BAE Systems has been awarded a five-year contract to overhaul HMS Victory in a project that will preserve it for the coming decades.
Engineers have been carrying out maintenance work since July to prepare the 246-year-old vessel at Portsmouth Historic Dockyard for the renovation.
The masts, booms, rigging and other sections have already been removed.
The work will include installation of a fire suppression system, replacement of planking and repairs to the middle-gun deck.
Launched in 1765
The project is one of the most extensive restorations of the warship since it was damaged in the Battle of Trafalgar in 1805.
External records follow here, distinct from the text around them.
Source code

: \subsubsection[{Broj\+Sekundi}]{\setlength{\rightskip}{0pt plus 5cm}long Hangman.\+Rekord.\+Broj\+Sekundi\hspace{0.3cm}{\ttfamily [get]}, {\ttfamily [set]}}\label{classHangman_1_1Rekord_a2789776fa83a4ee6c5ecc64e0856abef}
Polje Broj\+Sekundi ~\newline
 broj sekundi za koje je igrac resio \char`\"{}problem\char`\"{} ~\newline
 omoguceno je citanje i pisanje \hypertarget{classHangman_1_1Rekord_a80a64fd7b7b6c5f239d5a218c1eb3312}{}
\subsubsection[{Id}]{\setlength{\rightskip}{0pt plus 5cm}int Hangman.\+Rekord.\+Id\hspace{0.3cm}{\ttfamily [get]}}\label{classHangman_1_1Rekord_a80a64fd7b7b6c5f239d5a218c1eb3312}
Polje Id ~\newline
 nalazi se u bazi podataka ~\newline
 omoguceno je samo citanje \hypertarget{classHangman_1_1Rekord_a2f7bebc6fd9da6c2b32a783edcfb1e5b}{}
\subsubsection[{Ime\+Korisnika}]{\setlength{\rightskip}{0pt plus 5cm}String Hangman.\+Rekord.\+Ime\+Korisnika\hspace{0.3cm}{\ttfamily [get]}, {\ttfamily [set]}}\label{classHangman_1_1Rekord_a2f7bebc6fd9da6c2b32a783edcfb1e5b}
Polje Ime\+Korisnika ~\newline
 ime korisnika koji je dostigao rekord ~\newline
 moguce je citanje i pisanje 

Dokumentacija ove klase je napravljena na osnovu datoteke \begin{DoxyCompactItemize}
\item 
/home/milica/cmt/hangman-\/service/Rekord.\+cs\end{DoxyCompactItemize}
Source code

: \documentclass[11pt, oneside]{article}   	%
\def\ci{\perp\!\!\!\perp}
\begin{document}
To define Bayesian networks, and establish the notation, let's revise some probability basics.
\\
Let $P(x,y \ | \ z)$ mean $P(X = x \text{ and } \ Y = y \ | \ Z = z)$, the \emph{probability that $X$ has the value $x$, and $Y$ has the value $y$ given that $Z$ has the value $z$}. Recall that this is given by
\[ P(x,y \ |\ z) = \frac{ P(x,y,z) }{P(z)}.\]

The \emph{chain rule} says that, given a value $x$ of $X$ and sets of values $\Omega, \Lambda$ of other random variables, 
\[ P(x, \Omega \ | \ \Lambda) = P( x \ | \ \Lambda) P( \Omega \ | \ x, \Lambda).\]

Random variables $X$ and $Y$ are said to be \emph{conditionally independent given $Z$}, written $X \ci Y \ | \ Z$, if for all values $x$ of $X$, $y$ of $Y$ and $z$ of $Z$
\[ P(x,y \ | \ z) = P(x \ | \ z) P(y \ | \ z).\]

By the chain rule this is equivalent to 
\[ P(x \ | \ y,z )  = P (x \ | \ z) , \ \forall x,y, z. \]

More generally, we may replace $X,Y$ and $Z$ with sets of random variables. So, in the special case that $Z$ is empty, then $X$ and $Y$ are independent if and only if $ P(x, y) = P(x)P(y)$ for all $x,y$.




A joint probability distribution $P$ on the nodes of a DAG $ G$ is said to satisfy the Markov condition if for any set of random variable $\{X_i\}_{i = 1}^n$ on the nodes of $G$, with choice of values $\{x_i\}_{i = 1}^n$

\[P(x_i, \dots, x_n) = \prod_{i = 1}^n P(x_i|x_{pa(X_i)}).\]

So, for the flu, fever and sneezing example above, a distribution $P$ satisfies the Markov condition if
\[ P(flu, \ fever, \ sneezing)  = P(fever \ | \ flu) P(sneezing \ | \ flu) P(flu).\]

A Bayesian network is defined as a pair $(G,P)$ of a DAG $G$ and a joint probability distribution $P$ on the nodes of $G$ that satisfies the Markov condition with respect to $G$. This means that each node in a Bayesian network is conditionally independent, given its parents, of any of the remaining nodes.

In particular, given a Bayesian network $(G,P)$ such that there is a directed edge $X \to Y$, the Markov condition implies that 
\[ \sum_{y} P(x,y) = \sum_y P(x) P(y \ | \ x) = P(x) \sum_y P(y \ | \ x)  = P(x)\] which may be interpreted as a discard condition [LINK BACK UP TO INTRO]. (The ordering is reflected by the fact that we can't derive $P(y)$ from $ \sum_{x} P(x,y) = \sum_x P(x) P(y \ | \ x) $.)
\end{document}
John O'Sullivan, BAE Systems project manager for HMS Victory, said: "This phase of restorative work is necessary to guarantee Victory's long term future and our project team are looking forward to getting started on the job of maintaining the ship for future generations to enjoy."
Work will be carried out in partnership with subcontractors Bell Rigging, of London, and Gloucester-based T Nielsen & Company, who will carry out traditional specialist shipwright work and joinery.
Work began to build HMS Victory in 1759 and the ship was launched from Chatham Dockyard in Kent in 1765.